兄、再会する
「ほう、これがお主の……ぬおっ!?」
「せぇい!」
筒の中に浮かぶイデアを見ていたニックに、不意にムーナが背後から目隠しをし、そのまま力一杯背後へと引き倒そうとした。通常ならば首やら腰やらの骨に重篤な被害が出そうな危険な行為だが、当然ながらニックの巨体は小揺るぎもしない。
「何だムーナ? ふざけていては危ないぞ?」
「危なくしてるのよぉ! 年頃の娘の裸を、そんな風に見るもんじゃないわぁ!」
「おぉ、それもそうか」
水に満ちた筒の中でプカプカと浮かぶイデアは、当然ながら全裸だった。ニック自身はそれを見たからといって何とも思わないが、見ず知らずの中年男に裸体を見られる娘の方は違うだろう。
「これが本物のイデア……何か、思ったより大きい?」
そんなニックとムーナのやりとりを余所に、フレイはぽつりとそんな感想を呟く。夢の中で会ったイデアの印象は一二、三歳くらいの少女だったが、目の前に浮かんでいる女性は一六歳くらいに見える。たった三歳と言ってしまえばそれまでだが、受ける印象は大分違う。
「そうか? 勇者の姉ちゃんならそう変わらないと思うが……」
ただし、それを聞いたアトミスの視線はフレイの胸や尻に向けられる。その不躾な視線に、フレイは思わず自分の体を隠しながらアトミスを睨み付けた。
「違うわよこの馬鹿兄貴! そうじゃなくて、夢の中で会った時はもうちょっと子供だったような気がしたってだけよ!」
「ああ、そういうことか。それは……」
本物のアトミスがイデアをここに運び込んだ時、イデアは二五歳だった。だがその後年はほぼ寝たきりで時々僅かに意識が戻る程度だったため、イデア本人にとっては年齢がそのまま生きた時間とはなっていない。

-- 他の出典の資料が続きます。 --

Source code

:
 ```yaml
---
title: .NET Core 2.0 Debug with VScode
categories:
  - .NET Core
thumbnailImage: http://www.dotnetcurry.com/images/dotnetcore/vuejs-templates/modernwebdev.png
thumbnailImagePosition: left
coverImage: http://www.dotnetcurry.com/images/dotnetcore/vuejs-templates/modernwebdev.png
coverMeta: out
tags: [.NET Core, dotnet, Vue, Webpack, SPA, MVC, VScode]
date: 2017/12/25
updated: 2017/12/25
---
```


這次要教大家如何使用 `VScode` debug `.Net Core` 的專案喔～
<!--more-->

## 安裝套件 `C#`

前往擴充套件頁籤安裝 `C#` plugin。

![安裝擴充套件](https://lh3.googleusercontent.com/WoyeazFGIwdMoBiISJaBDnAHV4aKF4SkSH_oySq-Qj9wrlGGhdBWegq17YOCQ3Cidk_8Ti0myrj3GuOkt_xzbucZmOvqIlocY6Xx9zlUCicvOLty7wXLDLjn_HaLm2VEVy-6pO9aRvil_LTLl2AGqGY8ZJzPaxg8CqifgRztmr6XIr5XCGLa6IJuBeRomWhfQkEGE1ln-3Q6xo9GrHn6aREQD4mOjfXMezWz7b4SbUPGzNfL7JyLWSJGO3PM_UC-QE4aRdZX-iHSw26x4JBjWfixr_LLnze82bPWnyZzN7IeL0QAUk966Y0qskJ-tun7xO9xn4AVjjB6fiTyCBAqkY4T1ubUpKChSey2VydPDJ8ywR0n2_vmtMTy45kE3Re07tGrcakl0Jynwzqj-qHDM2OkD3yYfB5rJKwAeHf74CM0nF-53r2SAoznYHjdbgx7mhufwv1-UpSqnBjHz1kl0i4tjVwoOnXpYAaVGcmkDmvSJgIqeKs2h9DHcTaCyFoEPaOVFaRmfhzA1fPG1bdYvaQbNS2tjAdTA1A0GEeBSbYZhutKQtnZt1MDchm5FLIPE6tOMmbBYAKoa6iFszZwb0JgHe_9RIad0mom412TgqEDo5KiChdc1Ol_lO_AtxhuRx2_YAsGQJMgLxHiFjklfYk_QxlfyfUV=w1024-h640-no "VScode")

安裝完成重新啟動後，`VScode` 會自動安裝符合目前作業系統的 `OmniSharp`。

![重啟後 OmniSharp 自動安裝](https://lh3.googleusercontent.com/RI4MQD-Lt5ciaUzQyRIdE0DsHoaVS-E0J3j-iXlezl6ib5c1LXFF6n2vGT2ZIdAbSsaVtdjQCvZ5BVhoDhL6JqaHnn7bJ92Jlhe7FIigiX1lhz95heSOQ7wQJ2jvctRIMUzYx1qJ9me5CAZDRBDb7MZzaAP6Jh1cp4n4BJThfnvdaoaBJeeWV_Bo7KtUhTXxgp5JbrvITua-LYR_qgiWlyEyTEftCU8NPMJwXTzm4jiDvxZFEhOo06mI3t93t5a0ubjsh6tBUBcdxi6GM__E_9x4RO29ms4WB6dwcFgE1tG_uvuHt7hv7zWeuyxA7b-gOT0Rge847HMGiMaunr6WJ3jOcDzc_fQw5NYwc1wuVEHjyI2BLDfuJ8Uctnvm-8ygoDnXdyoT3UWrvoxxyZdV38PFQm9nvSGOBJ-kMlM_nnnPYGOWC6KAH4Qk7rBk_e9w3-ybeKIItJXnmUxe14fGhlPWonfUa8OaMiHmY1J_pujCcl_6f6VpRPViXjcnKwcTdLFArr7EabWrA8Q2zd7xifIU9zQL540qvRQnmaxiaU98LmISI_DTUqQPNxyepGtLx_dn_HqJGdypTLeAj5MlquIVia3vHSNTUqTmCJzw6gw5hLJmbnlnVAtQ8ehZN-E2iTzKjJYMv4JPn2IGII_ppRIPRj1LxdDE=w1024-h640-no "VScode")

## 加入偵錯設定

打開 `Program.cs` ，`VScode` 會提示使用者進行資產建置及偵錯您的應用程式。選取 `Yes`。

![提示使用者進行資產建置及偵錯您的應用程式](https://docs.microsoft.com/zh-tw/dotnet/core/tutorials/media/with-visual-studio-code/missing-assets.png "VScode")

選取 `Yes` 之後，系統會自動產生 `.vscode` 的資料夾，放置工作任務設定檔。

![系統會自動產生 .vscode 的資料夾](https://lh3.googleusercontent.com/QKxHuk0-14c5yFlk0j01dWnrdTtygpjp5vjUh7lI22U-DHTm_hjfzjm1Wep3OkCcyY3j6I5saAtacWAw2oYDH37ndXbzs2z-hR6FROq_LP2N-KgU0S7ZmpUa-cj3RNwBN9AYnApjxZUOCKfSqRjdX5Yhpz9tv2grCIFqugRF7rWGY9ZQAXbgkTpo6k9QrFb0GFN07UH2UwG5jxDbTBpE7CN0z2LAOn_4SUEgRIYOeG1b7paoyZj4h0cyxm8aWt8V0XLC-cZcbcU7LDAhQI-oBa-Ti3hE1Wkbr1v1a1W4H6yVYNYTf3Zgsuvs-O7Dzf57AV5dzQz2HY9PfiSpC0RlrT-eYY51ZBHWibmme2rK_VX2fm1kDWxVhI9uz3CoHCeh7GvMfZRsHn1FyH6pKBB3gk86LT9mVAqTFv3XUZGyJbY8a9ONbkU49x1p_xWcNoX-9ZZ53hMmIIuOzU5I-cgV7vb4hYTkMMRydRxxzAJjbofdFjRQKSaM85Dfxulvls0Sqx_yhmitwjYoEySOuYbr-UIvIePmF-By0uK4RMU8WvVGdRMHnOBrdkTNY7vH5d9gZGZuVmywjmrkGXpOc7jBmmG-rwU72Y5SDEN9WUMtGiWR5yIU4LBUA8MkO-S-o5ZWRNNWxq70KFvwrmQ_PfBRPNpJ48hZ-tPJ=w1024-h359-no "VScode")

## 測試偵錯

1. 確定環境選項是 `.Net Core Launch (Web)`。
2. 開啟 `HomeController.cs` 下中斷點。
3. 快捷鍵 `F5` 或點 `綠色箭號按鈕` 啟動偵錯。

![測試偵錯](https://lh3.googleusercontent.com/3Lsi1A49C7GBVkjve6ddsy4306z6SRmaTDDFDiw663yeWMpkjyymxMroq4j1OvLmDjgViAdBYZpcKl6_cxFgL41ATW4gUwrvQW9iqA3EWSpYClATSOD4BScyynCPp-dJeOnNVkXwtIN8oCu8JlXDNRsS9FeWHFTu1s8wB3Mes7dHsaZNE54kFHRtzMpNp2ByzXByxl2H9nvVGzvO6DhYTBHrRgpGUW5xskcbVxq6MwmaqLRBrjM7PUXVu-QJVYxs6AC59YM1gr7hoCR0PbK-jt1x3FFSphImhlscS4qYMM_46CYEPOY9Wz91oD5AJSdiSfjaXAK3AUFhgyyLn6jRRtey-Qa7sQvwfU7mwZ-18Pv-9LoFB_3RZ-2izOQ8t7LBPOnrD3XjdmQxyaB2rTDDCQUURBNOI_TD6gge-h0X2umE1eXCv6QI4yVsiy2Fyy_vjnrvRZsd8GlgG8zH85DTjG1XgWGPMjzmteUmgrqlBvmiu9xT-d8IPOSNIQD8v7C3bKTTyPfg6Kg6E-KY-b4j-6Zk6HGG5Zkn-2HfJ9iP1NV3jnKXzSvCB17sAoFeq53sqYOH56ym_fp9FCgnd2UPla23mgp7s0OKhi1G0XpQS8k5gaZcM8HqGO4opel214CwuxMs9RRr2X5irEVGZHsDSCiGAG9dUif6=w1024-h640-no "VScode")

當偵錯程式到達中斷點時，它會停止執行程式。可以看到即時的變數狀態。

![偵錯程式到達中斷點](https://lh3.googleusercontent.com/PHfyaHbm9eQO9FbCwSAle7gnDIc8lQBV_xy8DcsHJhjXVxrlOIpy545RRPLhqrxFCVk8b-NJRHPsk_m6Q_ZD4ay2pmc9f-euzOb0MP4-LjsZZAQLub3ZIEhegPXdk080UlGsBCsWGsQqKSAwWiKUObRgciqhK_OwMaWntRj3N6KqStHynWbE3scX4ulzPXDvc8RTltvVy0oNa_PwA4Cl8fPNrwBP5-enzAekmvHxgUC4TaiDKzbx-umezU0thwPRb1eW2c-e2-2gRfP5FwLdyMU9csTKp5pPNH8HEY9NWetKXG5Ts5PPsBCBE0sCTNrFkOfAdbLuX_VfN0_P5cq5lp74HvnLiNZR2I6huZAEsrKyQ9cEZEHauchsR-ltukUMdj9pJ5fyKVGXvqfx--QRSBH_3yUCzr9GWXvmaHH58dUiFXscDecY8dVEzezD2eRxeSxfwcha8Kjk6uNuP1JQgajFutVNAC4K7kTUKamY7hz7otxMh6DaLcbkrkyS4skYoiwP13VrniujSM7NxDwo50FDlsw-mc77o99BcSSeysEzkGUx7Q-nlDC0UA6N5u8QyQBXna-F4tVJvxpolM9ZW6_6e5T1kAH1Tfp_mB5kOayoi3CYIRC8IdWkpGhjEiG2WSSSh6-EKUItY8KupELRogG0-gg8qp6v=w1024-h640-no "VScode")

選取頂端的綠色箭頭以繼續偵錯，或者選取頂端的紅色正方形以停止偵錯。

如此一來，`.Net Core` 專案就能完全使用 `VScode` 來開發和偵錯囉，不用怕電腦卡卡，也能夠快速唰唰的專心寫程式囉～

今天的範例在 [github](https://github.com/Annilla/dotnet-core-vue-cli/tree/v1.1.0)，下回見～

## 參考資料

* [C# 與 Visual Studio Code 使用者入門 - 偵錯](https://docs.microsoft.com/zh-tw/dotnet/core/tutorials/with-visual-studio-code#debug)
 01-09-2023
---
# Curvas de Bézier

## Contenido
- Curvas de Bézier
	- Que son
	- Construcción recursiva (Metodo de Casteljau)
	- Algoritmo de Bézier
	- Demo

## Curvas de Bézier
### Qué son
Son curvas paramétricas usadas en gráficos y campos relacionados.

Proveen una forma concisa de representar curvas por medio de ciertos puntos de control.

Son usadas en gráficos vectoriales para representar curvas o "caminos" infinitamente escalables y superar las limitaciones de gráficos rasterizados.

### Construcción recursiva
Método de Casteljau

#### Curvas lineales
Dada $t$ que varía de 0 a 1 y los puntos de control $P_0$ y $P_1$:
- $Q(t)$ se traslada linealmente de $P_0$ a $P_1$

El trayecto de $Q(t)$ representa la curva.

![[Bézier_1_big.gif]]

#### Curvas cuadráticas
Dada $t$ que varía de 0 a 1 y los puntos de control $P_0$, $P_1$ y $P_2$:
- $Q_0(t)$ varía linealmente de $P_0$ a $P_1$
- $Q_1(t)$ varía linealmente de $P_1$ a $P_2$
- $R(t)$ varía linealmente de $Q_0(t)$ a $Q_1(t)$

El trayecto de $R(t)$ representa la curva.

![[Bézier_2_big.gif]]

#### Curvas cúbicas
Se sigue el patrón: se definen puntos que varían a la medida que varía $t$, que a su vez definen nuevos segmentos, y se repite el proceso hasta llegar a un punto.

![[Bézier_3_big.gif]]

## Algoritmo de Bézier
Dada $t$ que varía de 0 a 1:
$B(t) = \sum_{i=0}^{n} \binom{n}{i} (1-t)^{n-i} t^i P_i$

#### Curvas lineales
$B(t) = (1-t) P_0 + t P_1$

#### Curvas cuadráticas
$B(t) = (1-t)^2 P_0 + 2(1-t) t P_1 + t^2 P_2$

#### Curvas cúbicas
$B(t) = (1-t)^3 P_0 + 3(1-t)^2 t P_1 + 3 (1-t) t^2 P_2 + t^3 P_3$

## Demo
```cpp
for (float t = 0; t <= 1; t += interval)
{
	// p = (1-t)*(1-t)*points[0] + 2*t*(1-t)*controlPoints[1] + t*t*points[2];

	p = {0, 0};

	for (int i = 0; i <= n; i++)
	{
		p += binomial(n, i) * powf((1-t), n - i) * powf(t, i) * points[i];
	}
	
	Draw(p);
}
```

そしてそんなイデアが更なる長期の眠りに就いたならば、その心を守る為に辛い記憶を少しずつ切り捨てていくだろうというのはアトミスも想定していた。辛かった大人時代の記憶を忘れ、代わりに幸せだった子供時代の思い出を強く意識すれば、やがて自分が本当に子供だと思い込んでしまうのは自明だ。
「全部が上手くいってれば、このくらいの年で丁度よくなるはずだったんだがなぁ。逆に足を引っ張って、こんなに寝坊させるなんて、やっぱり俺は紛い物だぜ」
「アトミスさん……」
「お父様……」
皮肉めいた笑みを浮かべるアトミスに、フレイは言葉を失いピースがアトミスにギュッとしがみつく。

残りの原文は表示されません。